[RECORDS SHOWN — start]

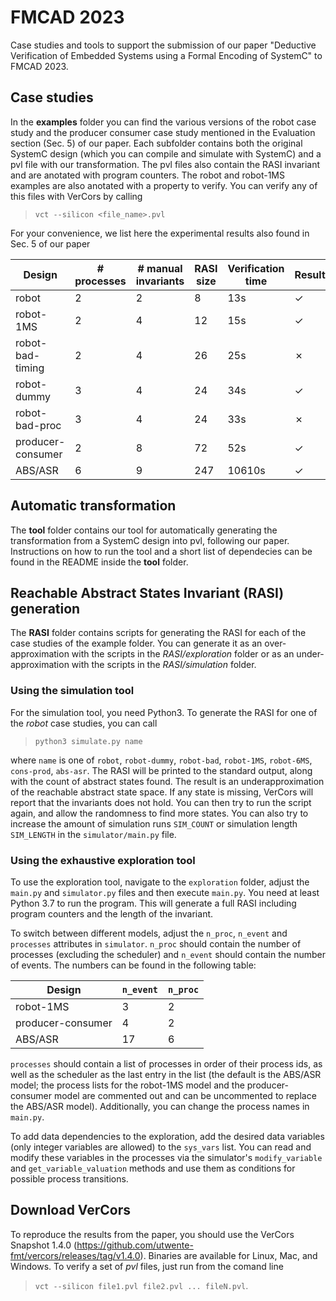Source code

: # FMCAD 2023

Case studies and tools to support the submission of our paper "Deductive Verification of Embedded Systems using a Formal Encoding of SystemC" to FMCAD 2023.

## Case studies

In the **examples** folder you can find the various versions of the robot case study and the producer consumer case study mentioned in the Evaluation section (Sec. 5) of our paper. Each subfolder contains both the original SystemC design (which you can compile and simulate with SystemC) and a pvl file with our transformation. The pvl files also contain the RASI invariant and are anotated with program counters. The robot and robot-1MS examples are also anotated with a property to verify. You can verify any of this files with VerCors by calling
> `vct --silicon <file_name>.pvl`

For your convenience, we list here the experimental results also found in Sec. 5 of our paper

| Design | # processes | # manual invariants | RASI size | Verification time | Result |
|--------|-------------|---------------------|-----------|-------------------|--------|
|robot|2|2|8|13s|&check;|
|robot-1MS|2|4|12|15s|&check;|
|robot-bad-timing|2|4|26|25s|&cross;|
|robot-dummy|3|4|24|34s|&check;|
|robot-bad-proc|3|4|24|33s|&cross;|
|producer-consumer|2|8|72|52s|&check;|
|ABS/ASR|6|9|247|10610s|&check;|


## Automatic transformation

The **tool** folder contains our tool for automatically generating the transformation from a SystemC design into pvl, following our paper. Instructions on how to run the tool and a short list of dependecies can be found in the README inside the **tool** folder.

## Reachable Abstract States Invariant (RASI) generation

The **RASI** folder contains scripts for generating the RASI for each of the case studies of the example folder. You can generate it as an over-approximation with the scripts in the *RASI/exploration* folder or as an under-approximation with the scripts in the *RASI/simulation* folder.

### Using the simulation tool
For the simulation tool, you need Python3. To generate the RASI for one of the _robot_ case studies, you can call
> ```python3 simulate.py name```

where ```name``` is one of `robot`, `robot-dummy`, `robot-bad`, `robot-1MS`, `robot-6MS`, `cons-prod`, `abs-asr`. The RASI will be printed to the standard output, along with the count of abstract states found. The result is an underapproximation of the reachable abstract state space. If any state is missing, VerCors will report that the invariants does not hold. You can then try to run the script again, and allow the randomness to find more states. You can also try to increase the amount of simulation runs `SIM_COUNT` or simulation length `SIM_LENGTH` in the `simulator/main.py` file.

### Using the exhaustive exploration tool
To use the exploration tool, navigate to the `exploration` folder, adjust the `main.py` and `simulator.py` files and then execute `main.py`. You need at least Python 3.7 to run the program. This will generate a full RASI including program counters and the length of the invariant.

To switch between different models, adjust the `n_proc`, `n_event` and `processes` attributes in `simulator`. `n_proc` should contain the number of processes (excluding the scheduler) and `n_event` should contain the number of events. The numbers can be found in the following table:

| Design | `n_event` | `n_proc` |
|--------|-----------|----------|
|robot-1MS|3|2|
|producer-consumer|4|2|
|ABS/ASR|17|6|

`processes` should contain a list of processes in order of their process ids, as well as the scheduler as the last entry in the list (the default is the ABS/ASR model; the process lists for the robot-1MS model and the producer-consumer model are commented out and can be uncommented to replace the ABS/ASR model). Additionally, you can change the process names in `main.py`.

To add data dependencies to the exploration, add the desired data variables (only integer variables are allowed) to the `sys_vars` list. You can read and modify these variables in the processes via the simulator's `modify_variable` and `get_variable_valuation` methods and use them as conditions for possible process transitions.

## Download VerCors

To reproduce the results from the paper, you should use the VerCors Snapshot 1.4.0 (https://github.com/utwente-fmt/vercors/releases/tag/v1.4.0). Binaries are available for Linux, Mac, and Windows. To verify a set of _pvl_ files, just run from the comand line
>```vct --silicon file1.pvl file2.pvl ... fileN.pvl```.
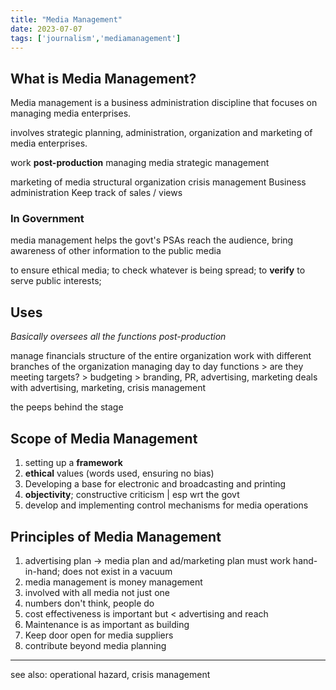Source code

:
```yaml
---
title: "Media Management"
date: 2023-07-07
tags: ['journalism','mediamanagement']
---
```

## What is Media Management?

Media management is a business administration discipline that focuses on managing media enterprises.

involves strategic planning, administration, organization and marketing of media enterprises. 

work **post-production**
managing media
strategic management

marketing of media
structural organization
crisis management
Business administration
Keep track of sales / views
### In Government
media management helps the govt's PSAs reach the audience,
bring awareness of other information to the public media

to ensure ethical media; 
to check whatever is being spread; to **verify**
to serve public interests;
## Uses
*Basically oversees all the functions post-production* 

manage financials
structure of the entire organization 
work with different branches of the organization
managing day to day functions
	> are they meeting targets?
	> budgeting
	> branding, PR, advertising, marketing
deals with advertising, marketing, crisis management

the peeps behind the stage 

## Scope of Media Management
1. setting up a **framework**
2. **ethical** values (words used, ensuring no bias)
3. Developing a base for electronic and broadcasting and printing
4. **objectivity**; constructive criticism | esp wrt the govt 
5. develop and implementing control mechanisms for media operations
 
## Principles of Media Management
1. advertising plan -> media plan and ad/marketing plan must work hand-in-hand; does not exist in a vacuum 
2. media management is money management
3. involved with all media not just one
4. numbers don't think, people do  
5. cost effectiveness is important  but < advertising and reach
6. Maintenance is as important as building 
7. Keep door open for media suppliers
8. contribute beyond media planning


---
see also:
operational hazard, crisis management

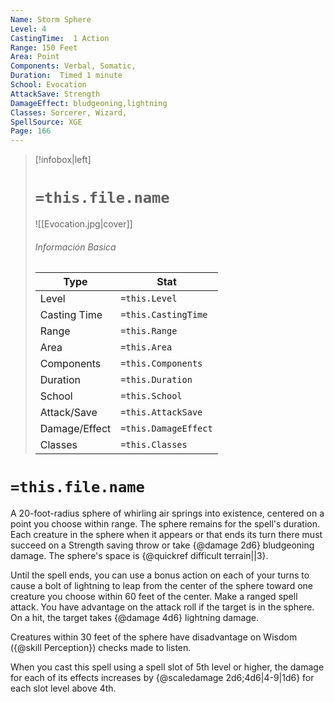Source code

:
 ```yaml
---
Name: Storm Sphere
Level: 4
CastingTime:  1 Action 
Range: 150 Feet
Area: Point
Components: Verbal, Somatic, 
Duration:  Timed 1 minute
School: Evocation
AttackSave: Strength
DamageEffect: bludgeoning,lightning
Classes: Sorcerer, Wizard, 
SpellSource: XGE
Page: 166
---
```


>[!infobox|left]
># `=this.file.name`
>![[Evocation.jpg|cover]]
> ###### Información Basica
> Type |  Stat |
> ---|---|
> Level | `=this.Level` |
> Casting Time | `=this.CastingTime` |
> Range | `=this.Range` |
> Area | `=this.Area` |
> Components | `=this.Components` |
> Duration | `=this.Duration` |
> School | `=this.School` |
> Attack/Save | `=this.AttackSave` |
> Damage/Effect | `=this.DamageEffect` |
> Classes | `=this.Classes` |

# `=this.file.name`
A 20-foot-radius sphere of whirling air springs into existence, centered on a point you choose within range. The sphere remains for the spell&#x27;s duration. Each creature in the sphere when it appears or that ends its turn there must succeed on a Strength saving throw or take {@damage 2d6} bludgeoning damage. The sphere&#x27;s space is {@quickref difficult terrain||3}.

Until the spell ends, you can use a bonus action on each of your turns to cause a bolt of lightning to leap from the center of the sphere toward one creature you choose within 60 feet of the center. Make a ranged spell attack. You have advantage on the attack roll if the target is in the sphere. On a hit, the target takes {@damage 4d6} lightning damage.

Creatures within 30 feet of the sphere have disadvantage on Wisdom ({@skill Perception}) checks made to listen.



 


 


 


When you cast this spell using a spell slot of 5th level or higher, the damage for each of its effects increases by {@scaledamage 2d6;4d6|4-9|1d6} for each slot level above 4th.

[RECORDS SHOWN — finish]

AIM OF THE TASK:
The lines above starting at the one that contains "For your convenience, we" and ending at the one that contains "## Automatic transformation" must be transcribed exactly, and no other lines may appear.

WRITTEN RESPONSE:
For your convenience, we list here the experimental results also found in Sec. 5 of our paper

| Design | # processes | # manual invariants | RASI size | Verification time | Result |
|--------|-------------|---------------------|-----------|-------------------|--------|
|robot|2|2|8|13s|&check;|
|robot-1MS|2|4|12|15s|&check;|
|robot-bad-timing|2|4|26|25s|&cross;|
|robot-dummy|3|4|24|34s|&check;|
|robot-bad-proc|3|4|24|33s|&cross;|
|producer-consumer|2|8|72|52s|&check;|
|ABS/ASR|6|9|247|10610s|&check;|


## Automatic transformation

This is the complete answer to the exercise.